▶ _Try it_
The whole listing below needs to be duplicated exactly, pictures aside.

▶ _Exercise data_
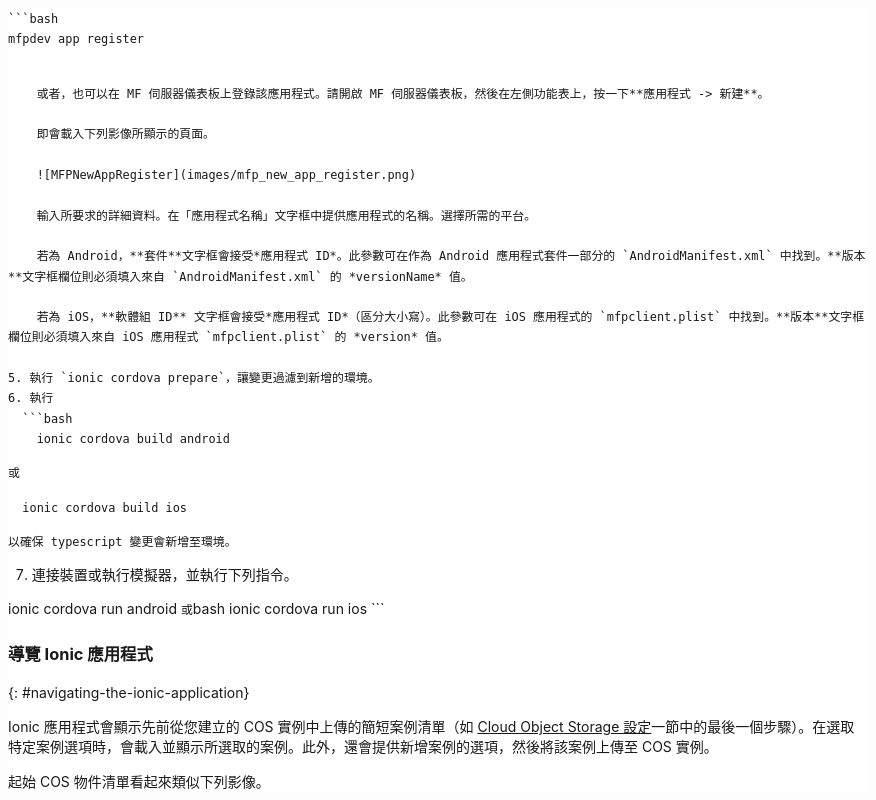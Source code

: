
 	```bash
	mfpdev app register
```

	或者，也可以在 MF 伺服器儀表板上登錄該應用程式。請開啟 MF 伺服器儀表板，然後在左側功能表上，按一下**應用程式 -> 新建**。

	即會載入下列影像所顯示的頁面。

	![MFPNewAppRegister](images/mfp_new_app_register.png)

	輸入所要求的詳細資料。在「應用程式名稱」文字框中提供應用程式的名稱。選擇所需的平台。

	若為 Android，**套件**文字框會接受*應用程式 ID*。此參數可在作為 Android 應用程式套件一部分的 `AndroidManifest.xml` 中找到。**版本**文字框欄位則必須填入來自 `AndroidManifest.xml` 的 *versionName* 值。

	若為 iOS，**軟體組 ID** 文字框會接受*應用程式 ID*（區分大小寫）。此參數可在 iOS 應用程式的 `mfpclient.plist` 中找到。**版本**文字框欄位則必須填入來自 iOS 應用程式 `mfpclient.plist` 的 *version* 值。

5. 執行 `ionic cordova prepare`，讓變更過濾到新增的環境。
6. 執行
  ```bash
	ionic cordova build android
  ```
	或
  ```bash
	ionic cordova build ios
  ```
	以確保 typescript 變更會新增至環境。

7. 連接裝置或執行模擬器，並執行下列指令。

	```bash
  ionic cordova run android
	```
	或
	```bash
	ionic cordova run ios
	```

### 導覽 Ionic 應用程式
{: #navigating-the-ionic-application}

Ionic 應用程式會顯示先前從您建立的 COS 實例中上傳的簡短案例清單（如 [Cloud Object Storage 設定](#cloud-object-storage-setup)一節中的最後一個步驟）。在選取特定案例選項時，會載入並顯示所選取的案例。此外，還會提供新增案例的選項，然後將該案例上傳至 COS 實例。

起始 COS 物件清單看起來類似下列影像。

▶ _Output for this task_
Source code

:
 	```bash
	mfpdev app register
```

	或者，也可以在 MF 伺服器儀表板上登錄該應用程式。請開啟 MF 伺服器儀表板，然後在左側功能表上，按一下**應用程式 -> 新建**。

	即會載入下列影像所顯示的頁面。

	![MFPNewAppRegister](images/mfp_new_app_register.png)

	輸入所要求的詳細資料。在「應用程式名稱」文字框中提供應用程式的名稱。選擇所需的平台。

	若為 Android，**套件**文字框會接受*應用程式 ID*。此參數可在作為 Android 應用程式套件一部分的 `AndroidManifest.xml` 中找到。**版本**文字框欄位則必須填入來自 `AndroidManifest.xml` 的 *versionName* 值。

	若為 iOS，**軟體組 ID** 文字框會接受*應用程式 ID*（區分大小寫）。此參數可在 iOS 應用程式的 `mfpclient.plist` 中找到。**版本**文字框欄位則必須填入來自 iOS 應用程式 `mfpclient.plist` 的 *version* 值。

5. 執行 `ionic cordova prepare`，讓變更過濾到新增的環境。
6. 執行
  ```bash
	ionic cordova build android
  ```
	或
  ```bash
	ionic cordova build ios
  ```
	以確保 typescript 變更會新增至環境。

7. 連接裝置或執行模擬器，並執行下列指令。

	```bash
  ionic cordova run android
	```
	或
	```bash
	ionic cordova run ios
	```

### 導覽 Ionic 應用程式
{: #navigating-the-ionic-application}

Ionic 應用程式會顯示先前從您建立的 COS 實例中上傳的簡短案例清單（如 [Cloud Object Storage 設定](#cloud-object-storage-setup)一節中的最後一個步驟）。在選取特定案例選項時，會載入並顯示所選取的案例。此外，還會提供新增案例的選項，然後將該案例上傳至 COS 實例。

起始 COS 物件清單看起來類似下列影像。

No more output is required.